A school district in Ohio has reached a settlement with the American Civil Liberties Union to keep a portrait of Jesus Christ off school property and pay a $95,000 fine.
Jackson City School District agreed to the settlement Friday in response to legal action being pushed by the ACLU and the Wisconsin-based group the Freedom From Religion Foundation.
James Hardiman, legal director for the Ohio chapter of the ACLU, said in a statement that he believed the legal action should not have been needed.
"This case could have ended before it began if the school had simply acknowledged that it is not the government's place to endorse one specific religion in a public school that children are legally required to attend," said Hardiman.
In January, the Jackson City School District received a letter from the Madison, Wis.-based FFRF regarding a portrait of Jesus that had hung in the local high school since 1947.
Part of a "Hall of Honor" display meant to commemorate famous historical figures, the portrait was donated by the Hi-Y Club, which is connected to the Young Men's Christian Association.
Initially, the district was opposed to removing the portrait, as Jackson Superintendent Phil Howard explained to local media.
"We're not violating the law and the picture is legal because it has historical significance. It hasn't hurt anyone," said Howard to WKKJ.
"I'm certainly not going to run down there and take the picture down because some group from Madison, Wis., who knows nothing about the culture of our community or why the picture is even there, wants me to take it down."
By February, the district found itself in court as the ACLU and FFRF sued the school system over the presence of the portrait at the high school.

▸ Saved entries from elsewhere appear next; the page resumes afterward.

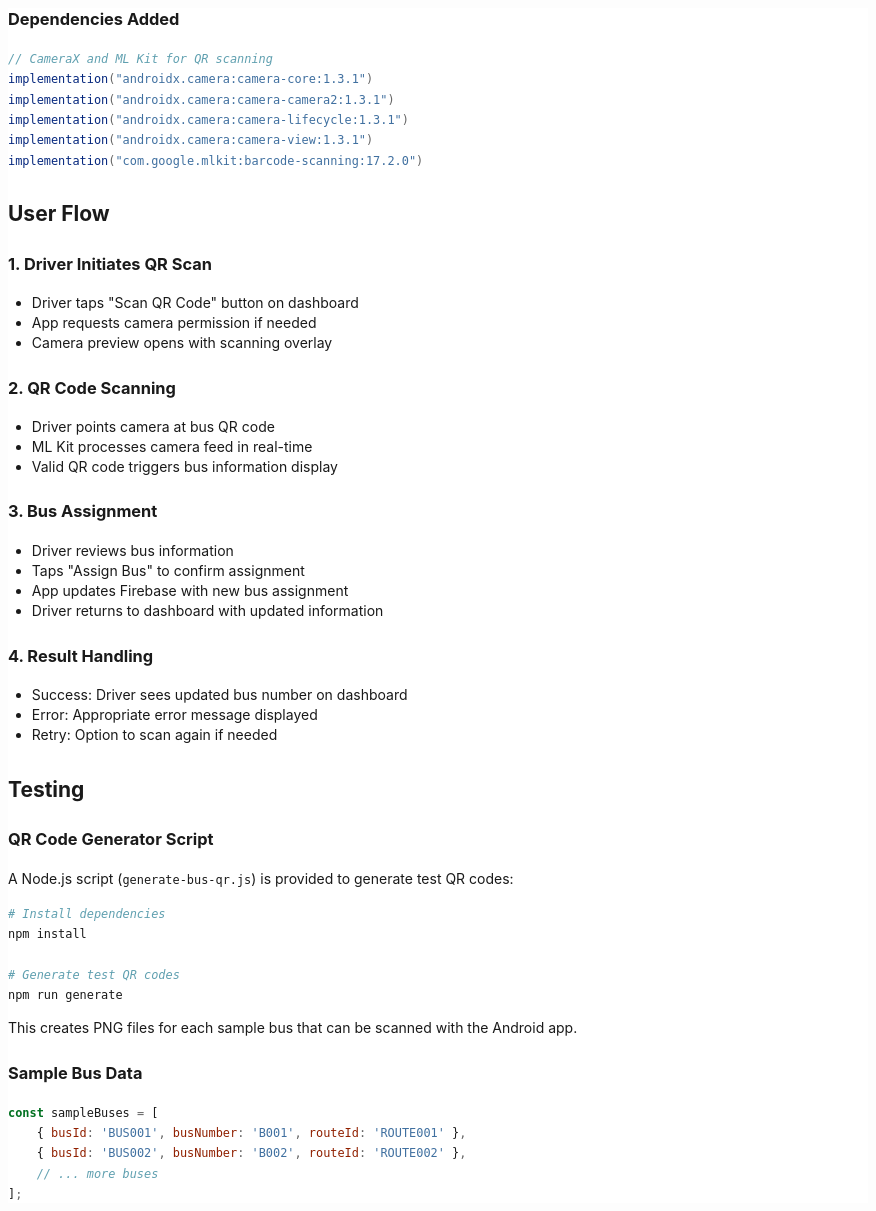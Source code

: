 ### Dependencies Added
```gradle
// CameraX and ML Kit for QR scanning
implementation("androidx.camera:camera-core:1.3.1")
implementation("androidx.camera:camera-camera2:1.3.1")
implementation("androidx.camera:camera-lifecycle:1.3.1")
implementation("androidx.camera:camera-view:1.3.1")
implementation("com.google.mlkit:barcode-scanning:17.2.0")
```

## User Flow

### 1. Driver Initiates QR Scan
- Driver taps "Scan QR Code" button on dashboard
- App requests camera permission if needed
- Camera preview opens with scanning overlay

### 2. QR Code Scanning
- Driver points camera at bus QR code
- ML Kit processes camera feed in real-time
- Valid QR code triggers bus information display

### 3. Bus Assignment
- Driver reviews bus information
- Taps "Assign Bus" to confirm assignment
- App updates Firebase with new bus assignment
- Driver returns to dashboard with updated information

### 4. Result Handling
- Success: Driver sees updated bus number on dashboard
- Error: Appropriate error message displayed
- Retry: Option to scan again if needed

## Testing

### QR Code Generator Script
A Node.js script (`generate-bus-qr.js`) is provided to generate test QR codes:

```bash
# Install dependencies
npm install

# Generate test QR codes
npm run generate
```

This creates PNG files for each sample bus that can be scanned with the Android app.

### Sample Bus Data
```javascript
const sampleBuses = [
    { busId: 'BUS001', busNumber: 'B001', routeId: 'ROUTE001' },
    { busId: 'BUS002', busNumber: 'B002', routeId: 'ROUTE002' },
    // ... more buses
];
```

Brought before the U.S. District Court of the Southern District of Ohio, the suit argued that "maintenance and display of the portrait has the effect of advancing and endorsing one religion, improperly entangling the State in religious affairs, and violating the personal consciences of Plaintiffs."

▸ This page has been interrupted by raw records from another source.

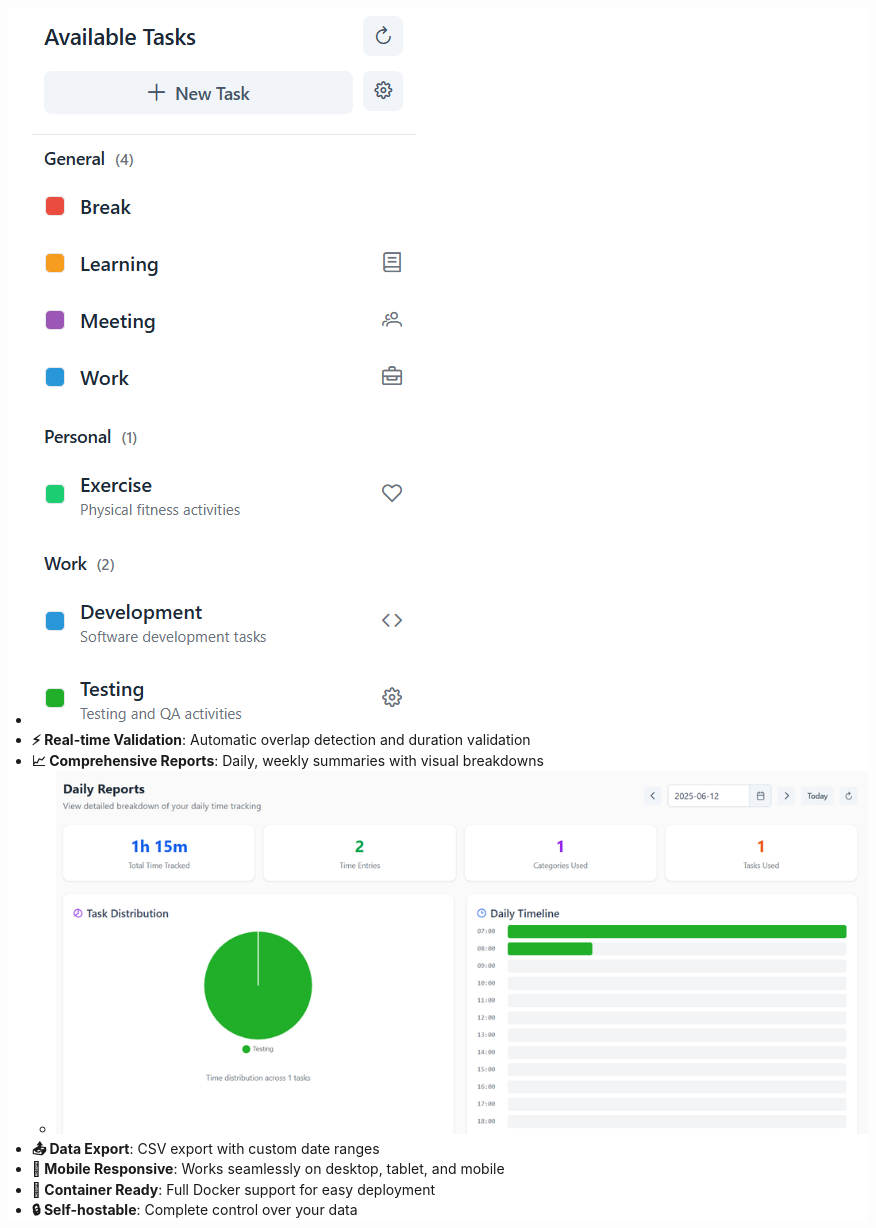   - ![task sidebar](docs/tasks.png)
- **⚡ Real-time Validation**: Automatic overlap detection and duration validation
- **📈 Comprehensive Reports**: Daily, weekly summaries with visual breakdowns
  - ![report](docs/report.png)
- **📤 Data Export**: CSV export with custom date ranges
- **📱 Mobile Responsive**: Works seamlessly on desktop, tablet, and mobile
- **🐳 Container Ready**: Full Docker support for easy deployment
- **🔒 Self-hostable**: Complete control over your data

"As a direct result of these unconstitutional actions, Plaintiffs and other likeminded citizens and residents have suffered, and will continue to suffer permanent, severe and irreparable harm and injury," continued the suit.

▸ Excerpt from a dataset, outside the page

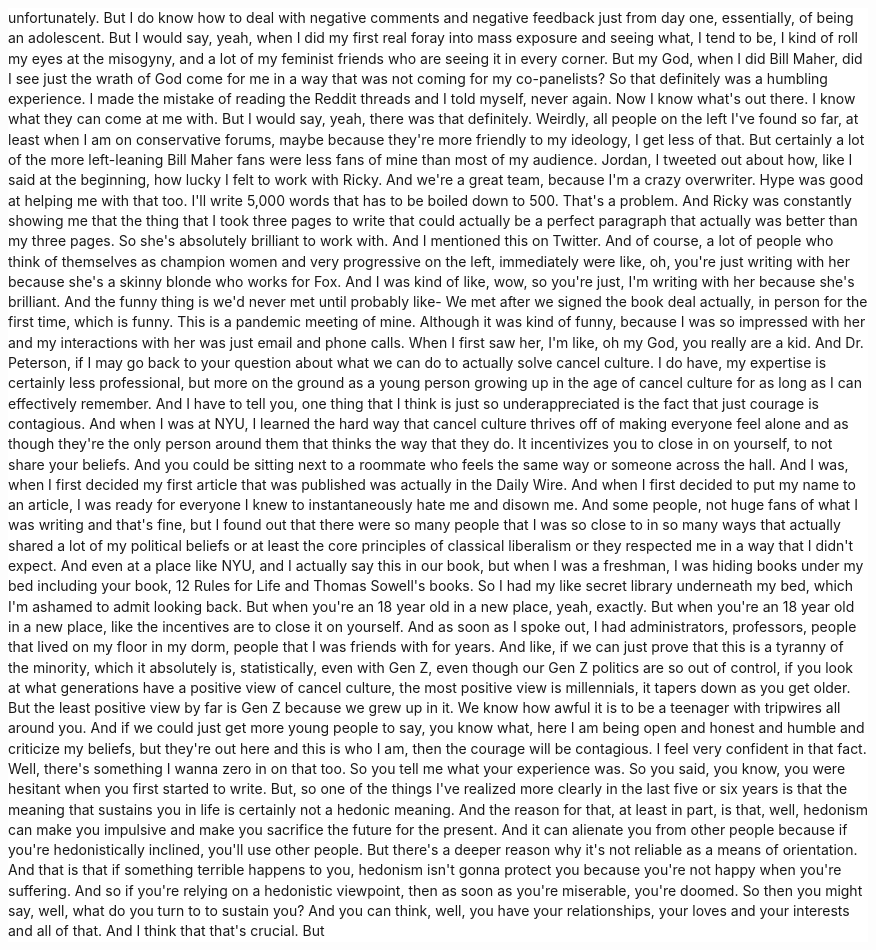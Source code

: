 unfortunately. But I do know how to deal with negative comments and negative feedback just from day one, essentially, of being an adolescent. But I would say, yeah, when I did my first real foray into mass exposure and seeing what, I tend to be, I kind of roll my eyes at the misogyny, and a lot of my feminist friends who are seeing it in every corner. But my God, when I did Bill Maher, did I see just the wrath of God come for me in a way that was not coming for my co-panelists? So that definitely was a humbling experience. I made the mistake of reading the Reddit threads and I told myself, never again. Now I know what's out there. I know what they can come at me with. But I would say, yeah, there was that definitely. Weirdly, all people on the left I've found so far, at least when I am on conservative forums, maybe because they're more friendly to my ideology, I get less of that. But certainly a lot of the more left-leaning Bill Maher fans were less fans of mine than most of my audience. Jordan, I tweeted out about how, like I said at the beginning, how lucky I felt to work with Ricky. And we're a great team, because I'm a crazy overwriter. Hype was good at helping me with that too. I'll write 5,000 words that has to be boiled down to 500. That's a problem. And Ricky was constantly showing me that the thing that I took three pages to write that could actually be a perfect paragraph that actually was better than my three pages. So she's absolutely brilliant to work with. And I mentioned this on Twitter. And of course, a lot of people who think of themselves as champion women and very progressive on the left, immediately were like, oh, you're just writing with her because she's a skinny blonde who works for Fox. And I was kind of like, wow, so you're just, I'm writing with her because she's brilliant. And the funny thing is we'd never met until probably like- We met after we signed the book deal actually, in person for the first time, which is funny. This is a pandemic meeting of mine. Although it was kind of funny, because I was so impressed with her and my interactions with her was just email and phone calls. When I first saw her, I'm like, oh my God, you really are a kid. And Dr. Peterson, if I may go back to your question about what we can do to actually solve cancel culture. I do have, my expertise is certainly less professional, but more on the ground as a young person growing up in the age of cancel culture for as long as I can effectively remember. And I have to tell you, one thing that I think is just so underappreciated is the fact that just courage is contagious. And when I was at NYU, I learned the hard way that cancel culture thrives off of making everyone feel alone and as though they're the only person around them that thinks the way that they do. It incentivizes you to close in on yourself, to not share your beliefs. And you could be sitting next to a roommate who feels the same way or someone across the hall. And I was, when I first decided my first article that was published was actually in the Daily Wire. And when I first decided to put my name to an article, I was ready for everyone I knew to instantaneously hate me and disown me. And some people, not huge fans of what I was writing and that's fine, but I found out that there were so many people that I was so close to in so many ways that actually shared a lot of my political beliefs or at least the core principles of classical liberalism or they respected me in a way that I didn't expect. And even at a place like NYU, and I actually say this in our book, but when I was a freshman, I was hiding books under my bed including your book, 12 Rules for Life and Thomas Sowell's books. So I had my like secret library underneath my bed, which I'm ashamed to admit looking back. But when you're an 18 year old in a new place, yeah, exactly. But when you're an 18 year old in a new place, like the incentives are to close it on yourself. And as soon as I spoke out, I had administrators, professors, people that lived on my floor in my dorm, people that I was friends with for years. And like, if we can just prove that this is a tyranny of the minority, which it absolutely is, statistically, even with Gen Z, even though our Gen Z politics are so out of control, if you look at what generations have a positive view of cancel culture, the most positive view is millennials, it tapers down as you get older. But the least positive view by far is Gen Z because we grew up in it. We know how awful it is to be a teenager with tripwires all around you. And if we could just get more young people to say, you know what, here I am being open and honest and humble and criticize my beliefs, but they're out here and this is who I am, then the courage will be contagious. I feel very confident in that fact. Well, there's something I wanna zero in on that too. So you tell me what your experience was. So you said, you know, you were hesitant when you first started to write. But, so one of the things I've realized more clearly in the last five or six years is that the meaning that sustains you in life is certainly not a hedonic meaning. And the reason for that, at least in part, is that, well, hedonism can make you impulsive and make you sacrifice the future for the present. And it can alienate you from other people because if you're hedonistically inclined, you'll use other people. But there's a deeper reason why it's not reliable as a means of orientation. And that is that if something terrible happens to you, hedonism isn't gonna protect you because you're not happy when you're suffering. And so if you're relying on a hedonistic viewpoint, then as soon as you're miserable, you're doomed. So then you might say, well, what do you turn to to sustain you? And you can think, well, you have your relationships, your loves and your interests and all of that. And I think that that's crucial. But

For the suit, the Jackson City School District was represented by the Texas-based conservative law firm The Liberty Institute.
By April, the portrait had been removed from the school and in July both parties announced that they had reached a tentative agreement pending a final settlement.
Superintendent Howard explained in a statement that he agreed to the settlement due to the mounting costs of legally defending the portrait, according to The Associated Press.
"Our attorneys felt like this was the best case scenario for the district because the legal fees were mounting by the day. The settlement did not cost the district or taxpayers any money because it was paid for by the district insurance company," said Howard.
"According to our legal counsel it made more sense under the circumstance to resolve the matter because further litigation could have exposed the district to a much larger claim by the ACLU for their legal fees."